Era uma vez um país
que tinha um teatro nacional
nesse teatro decidiu o seu encenador
fazer qualquer coisa como Condomínio
de Rua
Peça essa cujo texto aborda as temáticas da pobreza e da exclusão
O preço de entrada, ou o ingresso se quisermos simplificar
Era nada mais, nada menos do que… Alimentos
E o slogan era algo não pouco pomposo
como TEATRO POR ALIMENTOS
Projecto esse resultante entre esse tal teatro
e uma instituição de caridade social
Juntando assim o útil ao agradável
o espectador fica contente porque pagou uma lata de atum
(não de salmão fumado, não vem na
listagem dos alimentos mais solicitados da instituição) para ir ao teatro (e ao nacional!)
E os artistas (?) ficam contentes porque tiveram público
(não sei se tiveram, não fui. Não troco alimentos por teatro)

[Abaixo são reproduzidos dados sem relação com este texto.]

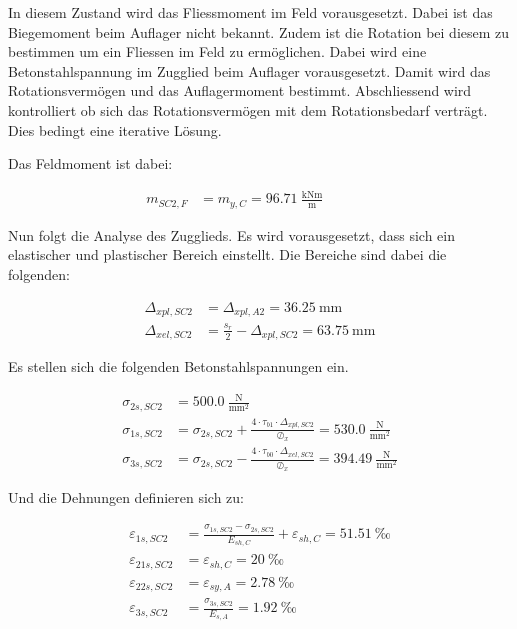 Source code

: \documentclass[
  11pt,
  letterpaper,
]{scrreprt}
\begin{document}
In diesem Zustand wird das Fliessmoment im Feld vorausgesetzt. Dabei ist
das Biegemoment beim Auflager nicht bekannt. Zudem ist die Rotation bei
diesem zu bestimmen um ein Fliessen im Feld zu ermöglichen. Dabei wird
eine Betonstahlspannung im Zugglied beim Auflager vorausgesetzt. Damit
wird das Rotationsvermögen und das Auflagermoment bestimmt.
Abschliessend wird kontrolliert ob sich das Rotationsvermögen mit dem
Rotationsbedarf verträgt. Dies bedingt eine iterative Lösung.

Das Feldmoment ist dabei:

\[
\begin{aligned}
m_{SC2 , F}& = m_{y , C} = 96.71 \ \frac{\mathrm{kNm}}{\mathrm{m}} \quad &  \quad &  
 \end{aligned}
\]

Nun folgt die Analyse des Zugglieds. Es wird vorausgesetzt, dass sich
ein elastischer und plastischer Bereich einstellt. Die Bereiche sind
dabei die folgenden:

\[
\begin{aligned}
\Delta_{x pl , SC2}& = \Delta_{x pl , A2} = 36.25 \ \mathrm{mm} \\ 
\Delta_{x el , SC2}& = \frac{s_{r}}{2} - \Delta_{x pl , SC2} = 63.75 \ \mathrm{mm} \end{aligned}
\]

Es stellen sich die folgenden Betonstahlspannungen ein.

\[
\begin{aligned}
\sigma_{2 s , SC2}& = 500.0 \ \frac{\mathrm{N}}{\mathrm{mm}^{2}} \\ 
\sigma_{1 s , SC2}& = \sigma_{2 s , SC2} + \frac{4 \cdot \tau_{b1} \cdot \Delta_{x pl , SC2}}{\oslash_{x}} = 530.0 \ \frac{\mathrm{N}}{\mathrm{mm}^{2}} \\ 
\sigma_{3 s , SC2}& = \sigma_{2 s , SC2} - \frac{4 \cdot \tau_{b0} \cdot \Delta_{x el , SC2}}{\oslash_{x}} = 394.49 \ \frac{\mathrm{N}}{\mathrm{mm}^{2}} \end{aligned}
\]

Und die Dehnungen definieren sich zu:

\[
\begin{aligned}
\varepsilon_{1 s , SC2}& = \frac{\sigma_{1 s , SC2} - \sigma_{2 s , SC2}}{E_{sh , C}} + \varepsilon_{sh , C} = 51.51 \ \mathrm{‰} \\ 
\varepsilon_{21 s , SC2}& = \varepsilon_{sh , C} = 20 \ \mathrm{‰} \\ 
\varepsilon_{22 s , SC2}& = \varepsilon_{sy , A} = 2.78 \ \mathrm{‰} \\ 
\varepsilon_{3 s , SC2}& = \frac{\sigma_{3 s , SC2}}{E_{s , A}} = 1.92 \ \mathrm{‰} \end{aligned}
\]
\end{document}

E a sociedade em geral – a dita civil – fica contente também
Cumpre-se assim o dever de se ajudar o próximo
Apraz-me dizer:
Ai é tão bom
Sermos pró-activos
Ai é tão
termos consciência social
Ai é tão bom
Sermos apolíticos
Ai é tão
A caridadezinha
Num país qualquer
Em que se dá alimentos por teatro
Teatro por alimentos
Vale agora um bilhete
Dignidade por alimentos
Trabalho por alimentos
Trabalho por alimentos
Saúde por alimentos
Educação, habitação,
Tudo o que é um direito em troca de alimentos
Mas espera lá, de uma lata de atum ou um pacote de salmão fumado?!
Opá, não sei,
teria de mergulhar no “submundo do ser humano”,
nos seus “segredos e dilemas”,
ah, estava-me a esquecer da “questão de falta de afecto e as suas
consequências”
para poder compreender melhor os motivos e as soluções de tal flagelo
social.
Enquanto isso, vou preparando o fato de mergulho e as barbatanas para
quando tiver que mergulhar no submundo. Até lá peço aos meus amigos que me deem
muito amor e carinho e que me ajudem a descobrir os meus segredos e dilemas, quando
daqui a breves instantes tiver de andar a mendigar - estou a brincar (mendigar
seria para esse tal encenador desse tal teatro nacional de um país qualquer) – digo:
quando estiver no desemprego, sem rendimento para pagar a renda da casa, e os ALIMENTOS!
A ser despejada e sem quaisquer perspectivas de uma vida digna.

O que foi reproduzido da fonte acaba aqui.